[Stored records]
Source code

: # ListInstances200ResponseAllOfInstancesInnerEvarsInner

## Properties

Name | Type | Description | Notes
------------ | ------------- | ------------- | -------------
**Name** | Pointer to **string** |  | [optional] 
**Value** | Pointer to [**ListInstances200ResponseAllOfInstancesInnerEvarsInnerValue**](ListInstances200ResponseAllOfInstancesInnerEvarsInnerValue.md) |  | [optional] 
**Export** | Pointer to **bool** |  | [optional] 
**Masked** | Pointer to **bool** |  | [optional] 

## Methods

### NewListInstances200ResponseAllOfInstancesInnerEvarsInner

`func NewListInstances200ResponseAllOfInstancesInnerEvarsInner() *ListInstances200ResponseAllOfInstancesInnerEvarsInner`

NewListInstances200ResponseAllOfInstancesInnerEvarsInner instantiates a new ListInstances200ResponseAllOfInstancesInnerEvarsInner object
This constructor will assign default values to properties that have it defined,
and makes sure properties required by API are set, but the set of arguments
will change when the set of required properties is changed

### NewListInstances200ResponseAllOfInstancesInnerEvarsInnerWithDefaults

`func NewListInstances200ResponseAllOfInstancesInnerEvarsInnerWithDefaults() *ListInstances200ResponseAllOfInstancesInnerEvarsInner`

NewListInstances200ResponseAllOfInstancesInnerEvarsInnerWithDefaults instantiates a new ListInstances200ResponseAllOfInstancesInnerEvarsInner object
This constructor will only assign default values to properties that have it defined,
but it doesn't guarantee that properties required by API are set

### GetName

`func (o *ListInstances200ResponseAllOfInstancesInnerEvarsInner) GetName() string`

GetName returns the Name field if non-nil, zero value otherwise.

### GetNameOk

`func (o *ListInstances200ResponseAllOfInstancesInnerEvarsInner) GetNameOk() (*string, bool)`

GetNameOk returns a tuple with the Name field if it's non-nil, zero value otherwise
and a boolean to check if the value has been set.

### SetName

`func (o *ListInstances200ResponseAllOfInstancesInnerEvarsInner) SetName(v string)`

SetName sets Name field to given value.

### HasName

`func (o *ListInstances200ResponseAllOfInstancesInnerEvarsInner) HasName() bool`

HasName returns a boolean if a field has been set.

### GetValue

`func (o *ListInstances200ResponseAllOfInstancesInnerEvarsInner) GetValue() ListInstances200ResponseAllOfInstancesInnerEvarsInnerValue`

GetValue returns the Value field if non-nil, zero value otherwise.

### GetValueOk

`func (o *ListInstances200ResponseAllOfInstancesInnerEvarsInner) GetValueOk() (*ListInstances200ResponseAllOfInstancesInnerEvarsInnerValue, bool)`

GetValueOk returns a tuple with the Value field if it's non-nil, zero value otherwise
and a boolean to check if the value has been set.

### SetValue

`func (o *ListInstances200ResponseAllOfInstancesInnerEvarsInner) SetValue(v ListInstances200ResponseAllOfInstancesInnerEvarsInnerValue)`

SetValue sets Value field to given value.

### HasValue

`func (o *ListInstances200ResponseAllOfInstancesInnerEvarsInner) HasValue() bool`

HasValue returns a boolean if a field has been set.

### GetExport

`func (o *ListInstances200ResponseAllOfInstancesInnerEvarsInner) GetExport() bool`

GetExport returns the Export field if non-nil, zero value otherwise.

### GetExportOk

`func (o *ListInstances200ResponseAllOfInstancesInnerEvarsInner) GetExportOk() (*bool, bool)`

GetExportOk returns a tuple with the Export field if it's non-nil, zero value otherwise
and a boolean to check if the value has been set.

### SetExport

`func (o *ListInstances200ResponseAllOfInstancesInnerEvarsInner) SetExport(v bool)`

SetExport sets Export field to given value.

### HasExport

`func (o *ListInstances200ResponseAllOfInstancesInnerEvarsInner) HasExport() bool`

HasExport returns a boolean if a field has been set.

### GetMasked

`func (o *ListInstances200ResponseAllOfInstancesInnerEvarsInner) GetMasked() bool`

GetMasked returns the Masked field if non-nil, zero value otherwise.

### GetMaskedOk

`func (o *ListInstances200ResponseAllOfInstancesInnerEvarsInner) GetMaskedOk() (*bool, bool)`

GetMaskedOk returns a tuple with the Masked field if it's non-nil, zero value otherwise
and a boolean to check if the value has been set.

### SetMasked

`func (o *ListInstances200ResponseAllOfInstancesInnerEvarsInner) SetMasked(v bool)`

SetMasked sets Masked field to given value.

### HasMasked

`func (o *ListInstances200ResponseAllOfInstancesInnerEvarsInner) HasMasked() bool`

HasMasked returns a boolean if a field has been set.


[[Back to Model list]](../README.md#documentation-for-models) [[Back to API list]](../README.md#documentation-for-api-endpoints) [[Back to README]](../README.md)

• WORK REQUIRED
Nothing may be dropped or altered; repeat every record in full.

• ANSWER TO THIS EXERCISE
Source code

: # ListInstances200ResponseAllOfInstancesInnerEvarsInner

## Properties

Name | Type | Description | Notes
------------ | ------------- | ------------- | -------------
**Name** | Pointer to **string** |  | [optional] 
**Value** | Pointer to [**ListInstances200ResponseAllOfInstancesInnerEvarsInnerValue**](ListInstances200ResponseAllOfInstancesInnerEvarsInnerValue.md) |  | [optional] 
**Export** | Pointer to **bool** |  | [optional] 
**Masked** | Pointer to **bool** |  | [optional] 

## Methods

### NewListInstances200ResponseAllOfInstancesInnerEvarsInner

`func NewListInstances200ResponseAllOfInstancesInnerEvarsInner() *ListInstances200ResponseAllOfInstancesInnerEvarsInner`

NewListInstances200ResponseAllOfInstancesInnerEvarsInner instantiates a new ListInstances200ResponseAllOfInstancesInnerEvarsInner object
This constructor will assign default values to properties that have it defined,
and makes sure properties required by API are set, but the set of arguments
will change when the set of required properties is changed

### NewListInstances200ResponseAllOfInstancesInnerEvarsInnerWithDefaults

`func NewListInstances200ResponseAllOfInstancesInnerEvarsInnerWithDefaults() *ListInstances200ResponseAllOfInstancesInnerEvarsInner`

NewListInstances200ResponseAllOfInstancesInnerEvarsInnerWithDefaults instantiates a new ListInstances200ResponseAllOfInstancesInnerEvarsInner object
This constructor will only assign default values to properties that have it defined,
but it doesn't guarantee that properties required by API are set

### GetName

`func (o *ListInstances200ResponseAllOfInstancesInnerEvarsInner) GetName() string`

GetName returns the Name field if non-nil, zero value otherwise.

### GetNameOk

`func (o *ListInstances200ResponseAllOfInstancesInnerEvarsInner) GetNameOk() (*string, bool)`

GetNameOk returns a tuple with the Name field if it's non-nil, zero value otherwise
and a boolean to check if the value has been set.

### SetName

`func (o *ListInstances200ResponseAllOfInstancesInnerEvarsInner) SetName(v string)`

SetName sets Name field to given value.

### HasName

`func (o *ListInstances200ResponseAllOfInstancesInnerEvarsInner) HasName() bool`

HasName returns a boolean if a field has been set.

### GetValue

`func (o *ListInstances200ResponseAllOfInstancesInnerEvarsInner) GetValue() ListInstances200ResponseAllOfInstancesInnerEvarsInnerValue`

GetValue returns the Value field if non-nil, zero value otherwise.

### GetValueOk

`func (o *ListInstances200ResponseAllOfInstancesInnerEvarsInner) GetValueOk() (*ListInstances200ResponseAllOfInstancesInnerEvarsInnerValue, bool)`

GetValueOk returns a tuple with the Value field if it's non-nil, zero value otherwise
and a boolean to check if the value has been set.

### SetValue

`func (o *ListInstances200ResponseAllOfInstancesInnerEvarsInner) SetValue(v ListInstances200ResponseAllOfInstancesInnerEvarsInnerValue)`

SetValue sets Value field to given value.

### HasValue

`func (o *ListInstances200ResponseAllOfInstancesInnerEvarsInner) HasValue() bool`

HasValue returns a boolean if a field has been set.

### GetExport

`func (o *ListInstances200ResponseAllOfInstancesInnerEvarsInner) GetExport() bool`

GetExport returns the Export field if non-nil, zero value otherwise.

### GetExportOk

`func (o *ListInstances200ResponseAllOfInstancesInnerEvarsInner) GetExportOk() (*bool, bool)`

GetExportOk returns a tuple with the Export field if it's non-nil, zero value otherwise
and a boolean to check if the value has been set.

### SetExport

`func (o *ListInstances200ResponseAllOfInstancesInnerEvarsInner) SetExport(v bool)`

SetExport sets Export field to given value.

### HasExport

`func (o *ListInstances200ResponseAllOfInstancesInnerEvarsInner) HasExport() bool`

HasExport returns a boolean if a field has been set.

### GetMasked

`func (o *ListInstances200ResponseAllOfInstancesInnerEvarsInner) GetMasked() bool`

GetMasked returns the Masked field if non-nil, zero value otherwise.

### GetMaskedOk

`func (o *ListInstances200ResponseAllOfInstancesInnerEvarsInner) GetMaskedOk() (*bool, bool)`

GetMaskedOk returns a tuple with the Masked field if it's non-nil, zero value otherwise
and a boolean to check if the value has been set.

### SetMasked

`func (o *ListInstances200ResponseAllOfInstancesInnerEvarsInner) SetMasked(v bool)`

SetMasked sets Masked field to given value.

### HasMasked

`func (o *ListInstances200ResponseAllOfInstancesInnerEvarsInner) HasMasked() bool`

HasMasked returns a boolean if a field has been set.


[[Back to Model list]](../README.md#documentation-for-models) [[Back to API list]](../README.md#documentation-for-api-endpoints) [[Back to README]](../README.md)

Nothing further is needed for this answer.